Generating lockfiles fails with: unknown error (_ssl.c:3161)
Closed this issue ยท 19 comments
Describe the bug
When trying to generate lockfiles command fails with the following error: Failed to spawn a job for /home/manos/Workspace/pants-repo/.conda/bin/python3.9: unknown error (_ssl.c:3161)
pants --print-stacktrace -ldebug generate-lockfiles ::
18:15:17.57 [INFO] Initialization options changed: reinitializing scheduler...
18:15:22.39 [INFO] Scheduler initialized.
18:15:23.84 [INFO] Completed: Generate lockfile for python-default
18:15:23.84 [ERROR] 1 Exception encountered:
Engine traceback:
in select
..
in pants.core.goals.generate_lockfiles.generate_lockfiles_goal
`generate-lockfiles` goal
Traceback (most recent call last):
File "/home/manos/.cache/nce/3d6643e46b53e4cc0b2a0d5c768866226ddce3de1f57f80c4a02d8d39800fa8e/bindings/venvs/2.18.0/lib/python3.9/site-packages/pants/engine/internals/selectors.py", line 626, in native_engine_generator_send
res = rule.send(arg) if err is None else rule.throw(throw or err)
File "/home/manos/.cache/nce/3d6643e46b53e4cc0b2a0d5c768866226ddce3de1f57f80c4a02d8d39800fa8e/bindings/venvs/2.18.0/lib/python3.9/site-packages/pants/core/goals/generate_lockfiles.py", line 557, in generate_lockfiles_goal
results = await MultiGet(
File "/home/manos/.cache/nce/3d6643e46b53e4cc0b2a0d5c768866226ddce3de1f57f80c4a02d8d39800fa8e/bindings/venvs/2.18.0/lib/python3.9/site-packages/pants/engine/internals/selectors.py", line 361, in MultiGet
return await _MultiGet(tuple(__arg0))
File "/home/manos/.cache/nce/3d6643e46b53e4cc0b2a0d5c768866226ddce3de1f57f80c4a02d8d39800fa8e/bindings/venvs/2.18.0/lib/python3.9/site-packages/pants/engine/internals/selectors.py", line 168, in __await__
result = yield self.gets
File "/home/manos/.cache/nce/3d6643e46b53e4cc0b2a0d5c768866226ddce3de1f57f80c4a02d8d39800fa8e/bindings/venvs/2.18.0/lib/python3.9/site-packages/pants/engine/internals/selectors.py", line 626, in native_engine_generator_send
res = rule.send(arg) if err is None else rule.throw(throw or err)

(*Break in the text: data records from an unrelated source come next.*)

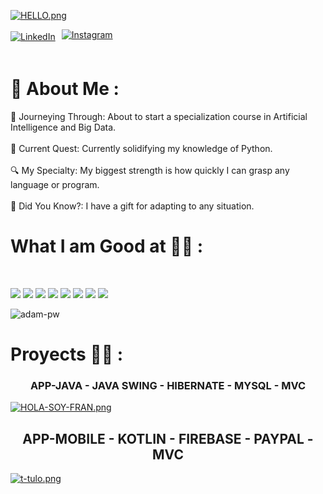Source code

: 
[![HELLO.png](https://i.postimg.cc/v8fbGt3v/HELLO.png)](https://postimg.cc/BtSdgHW8)

<div style="display: flex; align-items: center; gap: 10px;">
  <a href="https://www.linkedin.com/in/franciscojaviergarciaconesa/" target="_blank">
    <img src="https://img.shields.io/badge/-LinkedIn-039BE5?style=for-the-badge&logo=Linkedin&logoColor=white" alt="LinkedIn" />
  </a>
  
  <a href="https://www.instagram.com/frangarcia_efs/" target="_blank">
    <img src="https://img.shields.io/badge/instagram-%ff5851db.svg?color=C13584&style=for-the-badge&logo=instagram&logoColor=white" alt="Instagram" style="margin-bottom: 5px;" />
  </a>
</div>

<br>

# 💫 About Me :
🚀 Journeying Through: About to start a specialization course in Artificial Intelligence and Big Data.<br><br>
📘 Current Quest: Currently solidifying my knowledge of Python.<br><br>
🔍 My Specialty: My biggest strength is how quickly I can grasp any language or program.<br><br>
🌟 Did You Know?: I have a gift for adapting to any situation.



# What I am Good at 🧑‍💻 :

<br>

<img src="https://img.icons8.com/color/48/000000/java-coffee-cup-logo--v1.png"/> <img src="https://img.icons8.com/?size=50&id=13441&format=png&color=000000"/> <img src="https://img.icons8.com/?size=50&id=ZoxjA0jZDdFZ&format=png&color=000000"/>
<img src="https://img.icons8.com/color/48/000000/mysql-logo.png"/> <img src="https://img.icons8.com/color/48/000000/firebase.png"/>
<img src="https://img.icons8.com/color/48/000000/html-5--v1.png"/> <img src="https://img.icons8.com/color/48/000000/css3.png"/>  <img src="https://img.icons8.com/color/48/000000/javascript--v1.png"/> 

<img
src="https://github-readme-stats.vercel.app/api/top-langs?username=FrankEfese&exclude_repo=PPL_A_2022_10,PBP_Mini_Project&show_icons=true&locale=en&bg_color=0d1117&text_color=ffffff&layout=compact"
alt="adam-pw"
bg_color=#808080/>
<br>

# Proyects 🧑‍💻 :

### <div align="center"> APP-JAVA - JAVA SWING - HIBERNATE - MYSQL - MVC </div>

[![HOLA-SOY-FRAN.png](https://i.postimg.cc/1zF33sYY/HOLA-SOY-FRAN.png)](https://postimg.cc/LqHpyKSz)

## <div align="center">APP-MOBILE - KOTLIN - FIREBASE - PAYPAL - MVC</div>

[![t-tulo.png](https://i.postimg.cc/t47wXwzS/t-tulo.png)](https://postimg.cc/jD0Zc8mP)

File "/home/manos/.cache/nce/3d6643e46b53e4cc0b2a0d5c768866226ddce3de1f57f80c4a02d8d39800fa8e/bindings/venvs/2.18.0/lib/python3.9/site-packages/pants/backend/python/goals/lockfile.py", line 110, in generate_lockfile
result = await Get(
File "/home/manos/.cache/nce/3d6643e46b53e4cc0b2a0d5c768866226ddce3de1f57f80c4a02d8d39800fa8e/bindings/venvs/2.18.0/lib/python3.9/site-packages/pants/engine/internals/selectors.py", line 118, in __await__
result = yield self
pants.engine.process.ProcessExecutionFailure: Process 'Generate lockfile for python-default' failed with exit code 1.
stdout:
stderr:
Failed to spawn a job for /home/manos/Workspace/pants-repo/.conda/bin/python3.9: unknown error (_ssl.c:3161)
Use `--keep-sandboxes=on_failure` to preserve the process chroot for inspection.
Pants version
Tested with versions:
- 2.16.0
- 2.17.0
- 2.18.0
- 2.18.2
- 2.19.0rc5
(same result for all tested versions)
OS
Tested with
- Fedora 38 (Linux 6.6.13-100.fc38.x86_64)
- Fedora 39 (Linux 6.6.13-200.fc39.x86_64)
(same result for all tested versions)
Additional info
I think this issue started happening after a kernel update from Fedora. Has anyone else run into this issue before?
Any suggestions on how to resolve this would be very appreciated!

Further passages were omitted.